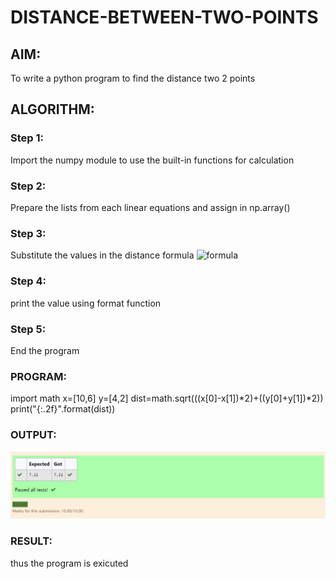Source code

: # DISTANCE-BETWEEN-TWO-POINTS

## AIM:
To write a python program to find the distance two 2 points
## ALGORITHM:
### Step 1: 
Import the numpy module to use the built-in functions for calculation
### Step 2:
Prepare the lists from each linear equations and assign in np.array()
### Step 3: 
Substitute the values in the distance formula  ![formula](/formula.jpg)
### Step 4:
print the value using format function
### Step 5:
End the program 
### PROGRAM:
  import math
x=[10,6]
y=[4,2]
dist=math.sqrt(((x[0]-x[1])*2)+((y[0]+y[1])*2))
print("{:.2f}".format(dist))
### OUTPUT:
![Output 1](AAA2.png)

### RESULT:
thus the program is exicuted

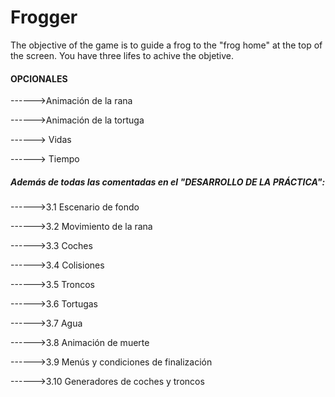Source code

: # Frogger
The objective of the game is to guide a frog to the "frog home" at the top of the screen. You have three lifes to achive the objetive.
#### OPCIONALES

------>Animación de la rana

------>Animación de la tortuga

------> Vidas

------> Tiempo

##### Además de todas las comentadas en el "DESARROLLO DE LA PRÁCTICA":
------>3.1 Escenario de fondo

------>3.2 Movimiento de la rana

------>3.3 Coches

------>3.4 Colisiones

------>3.5 Troncos

------>3.6 Tortugas

------>3.7 Agua

------>3.8 Animación de muerte

------>3.9 Menús y condiciones de finalización

------>3.10 Generadores de coches y troncos
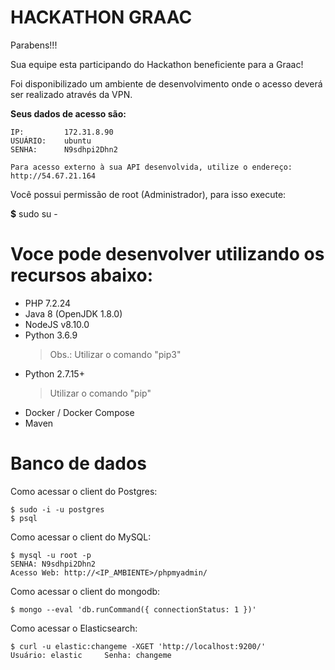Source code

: **HACKATHON GRAAC**
========================================================================

Parabens!!!

Sua equipe esta participando do Hackathon beneficiente para a Graac!


Foi disponibilizado um ambiente de desenvolvimento onde o acesso deverá ser 
realizado através da VPN.


**Seus dados de acesso são:**

    IP:         172.31.8.90
    USUÁRIO:    ubuntu
    SENHA:      N9sdhpi2Dhn2
    
    Para acesso externo à sua API desenvolvida, utilize o endereço: http://54.67.21.164



Você possui permissão de root (Administrador), para isso execute:

**$** sudo su -



Voce pode desenvolver utilizando os recursos abaixo:
========================================================================
- PHP 7.2.24
- Java 8 (OpenJDK 1.8.0)
- NodeJS v8.10.0
- Python 3.6.9
  > Obs.: Utilizar o comando "pip3"
- Python 2.7.15+
  > Utilizar o comando "pip"
- Docker / Docker Compose
- Maven

Banco de dados
========================================================================
Como acessar o client do Postgres:

    $ sudo -i -u postgres
    $ psql

Como acessar o client do MySQL:

    $ mysql -u root -p
    SENHA: N9sdhpi2Dhn2
    Acesso Web: http://<IP_AMBIENTE>/phpmyadmin/

Como acessar o client do mongodb:

    $ mongo --eval 'db.runCommand({ connectionStatus: 1 })'

Como acessar o Elasticsearch:

    $ curl -u elastic:changeme -XGET 'http://localhost:9200/'
    Usuário: elastic     Senha: changeme
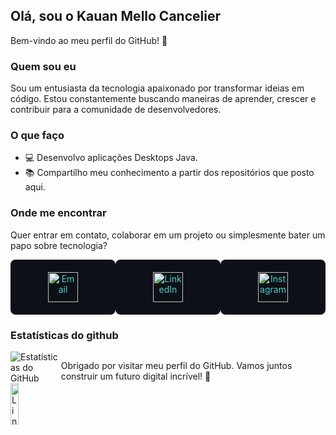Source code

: ## Olá, sou o Kauan Mello Cancelier

Bem-vindo ao meu perfil do GitHub! 🚀

### Quem sou eu

Sou um entusiasta da tecnologia apaixonado por transformar ideias em código. Estou constantemente buscando maneiras de aprender, crescer e contribuir para a comunidade de desenvolvedores.

### O que faço

- 💻 Desenvolvo aplicações Desktops Java.
- 📚 Compartilho meu conhecimento a partir dos repositórios que posto aqui.

### Onde me encontrar

Quer entrar em contato, colaborar em um projeto ou simplesmente bater um papo sobre tecnologia? 

<div style="display: flex; justify-content: space-between;">
  <div style="flex: 1; padding: 20px; background-color: #0d1117; border-radius: 8px; text-align: center;">
    <a href="mailto:kauanmellocancelier2005@gmail.com" style="text-decoration: none; color: #48D1CC;">
      <img src="https://img.icons8.com/color/48/000000/email.png" alt="Email" style="width: 48px; height: 48px;" /><br>
    </a>
  </div>
  <div style="flex: 1; padding: 20px; background-color: #0d1117; border-radius: 8px; text-align: center;">
    <a href="https://www.linkedin.com/in/kauan-mello-cancelier-a23b90233/" target="_blank" style="text-decoration: none; color: #48D1CC;">
      <img src="https://img.icons8.com/color/48/000000/linkedin.png" alt="LinkedIn" style="width: 48px; height: 48px;" /><br>
    </a>
  </div>
  <div style="flex: 1; padding: 20px; background-color: #0d1117; border-radius: 8px; text-align: center;">
    <a href="https://www.instagram.com/kauancancelier/" target="_blank" style="text-decoration: none; color: #48D1CC;">
      <img src="https://img.icons8.com/color/48/000000/instagram.png" alt="Instagram" style="width: 48px; height: 48px;" /><br>
    </a>
  </div>
</div>

### Estatísticas do github

<div style="display: flex; justify-content: space-between;">
  <div style="flex: 1;">
    <img  src="https://github-readme-stats.vercel.app/api?username=kauan-cancelier&show_icons=true&count_private=true&hide_border=true&title_color=8A2BE2&icon_color=4B0082&text_color=48D1CC&bg_color=0d1117" alt="Estatísticas do GitHub" />
    <img width="40%" src="https://github-readme-stats.vercel.app/api/top-langs/?username=kauan-cancelier&layout=compact&hide_border=true&title_color=8A2BE2&text_color=48D1CC&bg_color=0d1117" alt="Linguagens Mais Usadas" />
</div>

<br>


Obrigado por visitar meu perfil do GitHub. Vamos juntos construir um futuro digital incrível! 🌟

▶ [EXERCISE AIM]: The copy must include every record exactly and none of the pictures.

▶ [SOLUTION TO THIS EXERCISE]:
Source code

: # DISTANCE-BETWEEN-TWO-POINTS

## AIM:
To write a python program to find the distance two 2 points
## ALGORITHM:
### Step 1: 
Import the numpy module to use the built-in functions for calculation
### Step 2:
Prepare the lists from each linear equations and assign in np.array()
### Step 3: 
Substitute the values in the distance formula  ![formula](/formula.jpg)
### Step 4:
print the value using format function
### Step 5:
End the program 
### PROGRAM:
  import math
x=[10,6]
y=[4,2]
dist=math.sqrt(((x[0]-x[1])*2)+((y[0]+y[1])*2))
print("{:.2f}".format(dist))
### OUTPUT:
![Output 1](AAA2.png)

### RESULT:
thus the program is exicuted

Source code

: # Frogger
The objective of the game is to guide a frog to the "frog home" at the top of the screen. You have three lifes to achive the objetive.
#### OPCIONALES

------>Animación de la rana

------>Animación de la tortuga

------> Vidas

------> Tiempo

##### Además de todas las comentadas en el "DESARROLLO DE LA PRÁCTICA":
------>3.1 Escenario de fondo

------>3.2 Movimiento de la rana

------>3.3 Coches

------>3.4 Colisiones

------>3.5 Troncos

------>3.6 Tortugas

------>3.7 Agua

------>3.8 Animación de muerte

------>3.9 Menús y condiciones de finalización

------>3.10 Generadores de coches y troncos
Source code

: **HACKATHON GRAAC**
========================================================================

Parabens!!!

Sua equipe esta participando do Hackathon beneficiente para a Graac!


Foi disponibilizado um ambiente de desenvolvimento onde o acesso deverá ser 
realizado através da VPN.


**Seus dados de acesso são:**

    IP:         172.31.8.90
    USUÁRIO:    ubuntu
    SENHA:      N9sdhpi2Dhn2
    
    Para acesso externo à sua API desenvolvida, utilize o endereço: http://54.67.21.164



Você possui permissão de root (Administrador), para isso execute:

**$** sudo su -



Voce pode desenvolver utilizando os recursos abaixo:
========================================================================
- PHP 7.2.24
- Java 8 (OpenJDK 1.8.0)
- NodeJS v8.10.0
- Python 3.6.9
  > Obs.: Utilizar o comando "pip3"
- Python 2.7.15+
  > Utilizar o comando "pip"
- Docker / Docker Compose
- Maven

Banco de dados
========================================================================
Como acessar o client do Postgres:

    $ sudo -i -u postgres
    $ psql

Como acessar o client do MySQL:

    $ mysql -u root -p
    SENHA: N9sdhpi2Dhn2
    Acesso Web: http://<IP_AMBIENTE>/phpmyadmin/

Como acessar o client do mongodb:

    $ mongo --eval 'db.runCommand({ connectionStatus: 1 })'

Como acessar o Elasticsearch:

    $ curl -u elastic:changeme -XGET 'http://localhost:9200/'
    Usuário: elastic     Senha: changeme
Source code

: ## Olá, sou o Kauan Mello Cancelier

Bem-vindo ao meu perfil do GitHub! 🚀

### Quem sou eu

Sou um entusiasta da tecnologia apaixonado por transformar ideias em código. Estou constantemente buscando maneiras de aprender, crescer e contribuir para a comunidade de desenvolvedores.

### O que faço

- 💻 Desenvolvo aplicações Desktops Java.
- 📚 Compartilho meu conhecimento a partir dos repositórios que posto aqui.

### Onde me encontrar

Quer entrar em contato, colaborar em um projeto ou simplesmente bater um papo sobre tecnologia? 

<div style="display: flex; justify-content: space-between;">
  <div style="flex: 1; padding: 20px; background-color: #0d1117; border-radius: 8px; text-align: center;">
    <a href="mailto:kauanmellocancelier2005@gmail.com" style="text-decoration: none; color: #48D1CC;">
      <img src="https://img.icons8.com/color/48/000000/email.png" alt="Email" style="width: 48px; height: 48px;" /><br>
    </a>
  </div>
  <div style="flex: 1; padding: 20px; background-color: #0d1117; border-radius: 8px; text-align: center;">
    <a href="https://www.linkedin.com/in/kauan-mello-cancelier-a23b90233/" target="_blank" style="text-decoration: none; color: #48D1CC;">
      <img src="https://img.icons8.com/color/48/000000/linkedin.png" alt="LinkedIn" style="width: 48px; height: 48px;" /><br>
    </a>
  </div>
  <div style="flex: 1; padding: 20px; background-color: #0d1117; border-radius: 8px; text-align: center;">
    <a href="https://www.instagram.com/kauancancelier/" target="_blank" style="text-decoration: none; color: #48D1CC;">
      <img src="https://img.icons8.com/color/48/000000/instagram.png" alt="Instagram" style="width: 48px; height: 48px;" /><br>
    </a>
  </div>
</div>

### Estatísticas do github

<div style="display: flex; justify-content: space-between;">
  <div style="flex: 1;">
    <img  src="https://github-readme-stats.vercel.app/api?username=kauan-cancelier&show_icons=true&count_private=true&hide_border=true&title_color=8A2BE2&icon_color=4B0082&text_color=48D1CC&bg_color=0d1117" alt="Estatísticas do GitHub" />
    <img width="40%" src="https://github-readme-stats.vercel.app/api/top-langs/?username=kauan-cancelier&layout=compact&hide_border=true&title_color=8A2BE2&text_color=48D1CC&bg_color=0d1117" alt="Linguagens Mais Usadas" />
</div>

<br>


Obrigado por visitar meu perfil do GitHub. Vamos juntos construir um futuro digital incrível! 🌟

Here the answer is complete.